Brazilian politician

Murilo Zauith (born 17 July 1950) is a Brazilian politician who served as Lieutenant Governor of Mato Grosso do Sul from 2019 to 2023 in the second government of Reinaldo Azambuja, he already held the same position between 2007 and 2010 in the government of André Puccinelli.

== Biography ==

Businessman in the city of Dourados, he owns the University Center of Grande Dourados (Unigran), one of the largest colleges in Mato Grosso do Sul.

== Political career ==

He was state deputy for two terms (1995 - 1999/1999 - 2003) and federal deputy for one (2003 - 2007). He ran for mayor of Dourados in 2000 and 2008, when he was won by Laerte Tetila and Ari Artuzi, respectively. He was elected lieutenant governor in 2006, alongside André Puccinelli.

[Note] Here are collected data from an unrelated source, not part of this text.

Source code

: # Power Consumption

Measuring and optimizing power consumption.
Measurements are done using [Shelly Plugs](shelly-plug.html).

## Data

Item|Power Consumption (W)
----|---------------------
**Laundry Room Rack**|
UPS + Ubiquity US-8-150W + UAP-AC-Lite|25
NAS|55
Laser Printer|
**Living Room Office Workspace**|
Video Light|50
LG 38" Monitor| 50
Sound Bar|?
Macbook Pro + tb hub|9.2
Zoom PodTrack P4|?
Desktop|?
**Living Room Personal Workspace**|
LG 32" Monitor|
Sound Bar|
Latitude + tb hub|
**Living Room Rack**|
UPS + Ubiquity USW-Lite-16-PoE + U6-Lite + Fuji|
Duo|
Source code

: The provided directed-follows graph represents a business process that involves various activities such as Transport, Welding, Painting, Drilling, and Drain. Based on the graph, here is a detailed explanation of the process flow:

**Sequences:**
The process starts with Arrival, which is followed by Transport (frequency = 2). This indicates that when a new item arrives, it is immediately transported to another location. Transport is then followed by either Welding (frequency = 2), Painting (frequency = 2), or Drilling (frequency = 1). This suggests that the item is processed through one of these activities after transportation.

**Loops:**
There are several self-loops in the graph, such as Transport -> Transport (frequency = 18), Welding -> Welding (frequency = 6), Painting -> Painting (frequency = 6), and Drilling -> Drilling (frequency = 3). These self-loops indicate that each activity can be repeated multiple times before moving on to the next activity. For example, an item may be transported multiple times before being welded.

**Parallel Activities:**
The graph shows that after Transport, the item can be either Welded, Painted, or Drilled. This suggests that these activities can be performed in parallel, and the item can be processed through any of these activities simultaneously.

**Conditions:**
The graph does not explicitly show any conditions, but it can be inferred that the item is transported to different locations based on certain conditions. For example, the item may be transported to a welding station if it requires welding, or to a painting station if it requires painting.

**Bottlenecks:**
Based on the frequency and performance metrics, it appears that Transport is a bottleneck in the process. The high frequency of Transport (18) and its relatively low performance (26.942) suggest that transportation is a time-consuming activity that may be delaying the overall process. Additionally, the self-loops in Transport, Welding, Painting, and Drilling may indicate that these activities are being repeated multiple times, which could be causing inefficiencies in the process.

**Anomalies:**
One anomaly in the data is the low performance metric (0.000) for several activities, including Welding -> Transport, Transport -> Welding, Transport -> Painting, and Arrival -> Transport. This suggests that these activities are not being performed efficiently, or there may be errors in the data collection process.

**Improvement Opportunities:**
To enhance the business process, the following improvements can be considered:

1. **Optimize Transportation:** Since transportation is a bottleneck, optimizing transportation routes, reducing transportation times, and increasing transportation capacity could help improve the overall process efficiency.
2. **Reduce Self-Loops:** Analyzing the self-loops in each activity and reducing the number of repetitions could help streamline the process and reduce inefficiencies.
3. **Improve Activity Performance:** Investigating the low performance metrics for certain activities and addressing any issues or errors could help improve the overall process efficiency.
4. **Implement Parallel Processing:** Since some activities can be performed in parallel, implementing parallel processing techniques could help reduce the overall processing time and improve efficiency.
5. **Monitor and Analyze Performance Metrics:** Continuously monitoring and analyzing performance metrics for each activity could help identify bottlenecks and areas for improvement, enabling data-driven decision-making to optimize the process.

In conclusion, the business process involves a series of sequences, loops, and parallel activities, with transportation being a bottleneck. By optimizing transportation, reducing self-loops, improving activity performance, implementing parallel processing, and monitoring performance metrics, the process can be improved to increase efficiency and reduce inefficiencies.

He disputed the elections for the Senate in 2010, placing third, with 21.61% of the votes, behind Delcídio do Amaral of the Workers' Party (PT), and Waldemir Moka, of the Brazilian Democratic Movement Party (PMDB).

In the third attempt, he was elected mayor of the city of Dourados, with 80.06% of the valid votes, receiving a total of 70,906 votes; being reelected in the 2012 elections.

In the 2018 elections, he was again elected vice-president, this time with Reinaldo Azambuja. The following year, he took over as Secretary of State for Infrastructure.